The first line of the entries is where the copy starts and the line with "# Learn more" is where it ends; set down each line exactly, both ends included, and drop pictures.

-----

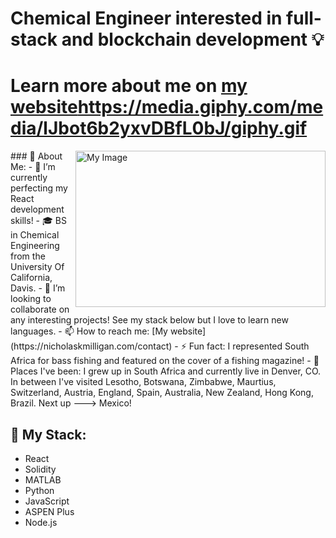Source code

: # Chemical Engineer interested in full-stack and blockchain development 💡
# Learn more about me on [my website](https://nicholaskmilligan.com/)https://media.giphy.com/media/lJbot6b2yxvDBfL0bJ/giphy.gif

<img align="right" src="https://media.giphy.com/media/lGD7VxrtwNalqhx68w/giphy.gif" alt="My Image"  width="400" height="250">
### 🙋 About Me:
- 🌱 I’m currently perfecting my React development skills!
- 🎓 BS in Chemical Engineering from the University Of California, Davis.
- 👯 I’m looking to collaborate on any interesting projects! See my stack below but I love to learn new languages.
- 📫 How to reach me: [My website](https://nicholaskmilligan.com/contact)
- ⚡ Fun fact: I represented South Africa for bass fishing and featured on the cover of a fishing magazine!
- 📍 Places I've been: I grew up in South Africa and currently live in Denver, CO. In between I've visited Lesotho, Botswana, Zimbabwe, Maurtius, Switzerland, Austria, England, Spain, Australia, New Zealand, Hong Kong, Brazil. Next up ---> Mexico!

## 📂 My Stack: 
- React
- Solidity
- MATLAB
- Python
- JavaScript
- ASPEN Plus
- Node.js
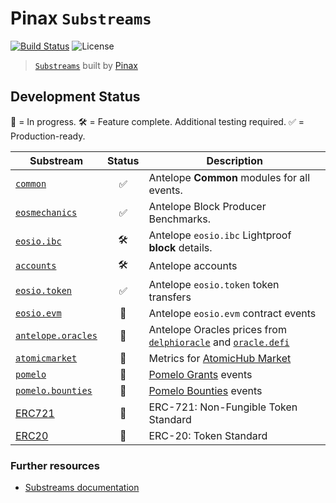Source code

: # Pinax `Substreams`

[![Build Status](https://github.com/pinax-network/substreams/actions/workflows/ci.yml/badge.svg)](https://github.com/pinax-network/substreams/actions/workflows/ci.yml)
![License](https://img.shields.io/github/license/pinax-network/substreams)

> [`Substreams`](https://substreams.streamingfast.io) built by [Pinax](https://pinax.network)

## Development Status

🔨 = In progress.
🛠 = Feature complete. Additional testing required.
✅ = Production-ready.

| Substream      | Status | Description |
|----------------|:------:|-------------|
| [`common`](common/)                 | ✅ | Antelope **Common** modules for all events.
| [`eosmechanics`](eosmechanics/)     | ✅ | Antelope Block Producer Benchmarks.
| [`eosio.ibc`](eosio.ibc/)           | 🛠 | Antelope `eosio.ibc` Lightproof **block** details.
| [`accounts`](accounts/)             | 🛠 | Antelope accounts
| [`eosio.token`](eosio.token/)       | ✅ | Antelope `eosio.token` token transfers
| [`eosio.evm`](eosio.evm/)           | 🔨 | Antelope `eosio.evm` contract events
| [`antelope.oracles`](antelope.oracles/)           | 🔨 | Antelope Oracles prices from [`delphioracle`](https://bloks.io/account/delphioracle) and [`oracle.defi`](https://bloks.io/account/oracle.defi)
| [`atomicmarket`](atomicmarket/)     | 🔨 | Metrics for [AtomicHub Market](https://eos.atomichub.io/)
| [`pomelo`](pomelo/)                 | 🔨 | [Pomelo Grants](https://pomelo.io/) events
| [`pomelo.bounties`](pomelo.bounties/)| 🔨 | [Pomelo Bounties](https://bounties.pomelo.io/) events
| [ERC721](https://eips.ethereum.org/EIPS/eip-721) | 🔨 | ERC-721: Non-Fungible Token Standard
| [ERC20](https://eips.ethereum.org/EIPS/eip-20) | 🔨 | ERC-20: Token Standard

### Further resources

- [Substreams documentation](https://substreams.streamingfast.io)
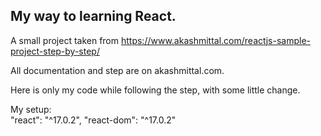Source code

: ## My way to learning React.
A small project taken from https://www.akashmittal.com/reactjs-sample-project-step-by-step/

All documentation and step are on akashmittal.com.

Here is only my code while following the step, with some little change.

My setup:     
    "react": "^17.0.2",
    "react-dom": "^17.0.2"
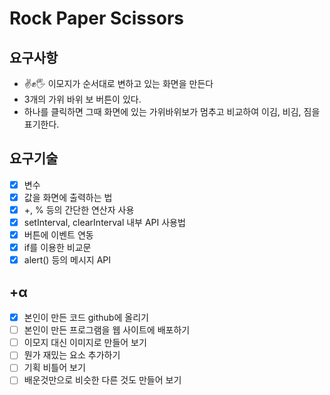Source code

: # Rock Paper Scissors

## 요구사항
- ✌️✊🖐 이모지가 순서대로 변하고 있는 화면을 만든다
- 3개의 가위 바위 보 버튼이 있다.
- 하나를 클릭하면 그때 화면에 있는 가위바위보가 멈추고 비교하여 이김, 비김, 짐을 표기한다.

## 요구기술

- [x] 변수
- [x] 값을 화면에 출력하는 법
- [x] +, % 등의 간단한 연산자 사용
- [x] setInterval, clearInterval 내부 API 사용법
- [x] 버튼에 이벤트 연동
- [x] if를 이용한 비교문
- [x] alert() 등의 메시지 API

## +α
- [x] 본인이 만든 코드 github에 올리기
- [ ] 본인이 만든 프로그램을 웹 사이트에 배포하기
- [ ] 이모지 대신 이미지로 만들어 보기
- [ ] 뭔가 재밌는 요소 추가하기
- [ ] 기획 비틀어 보기
- [ ] 배운것만으로 비슷한 다른 것도 만들어 보기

-----

- **Task solution**
Source code

: # Chemical Engineer interested in full-stack and blockchain development 💡
# Learn more about me on [my website](https://nicholaskmilligan.com/)https://media.giphy.com/media/lJbot6b2yxvDBfL0bJ/giphy.gif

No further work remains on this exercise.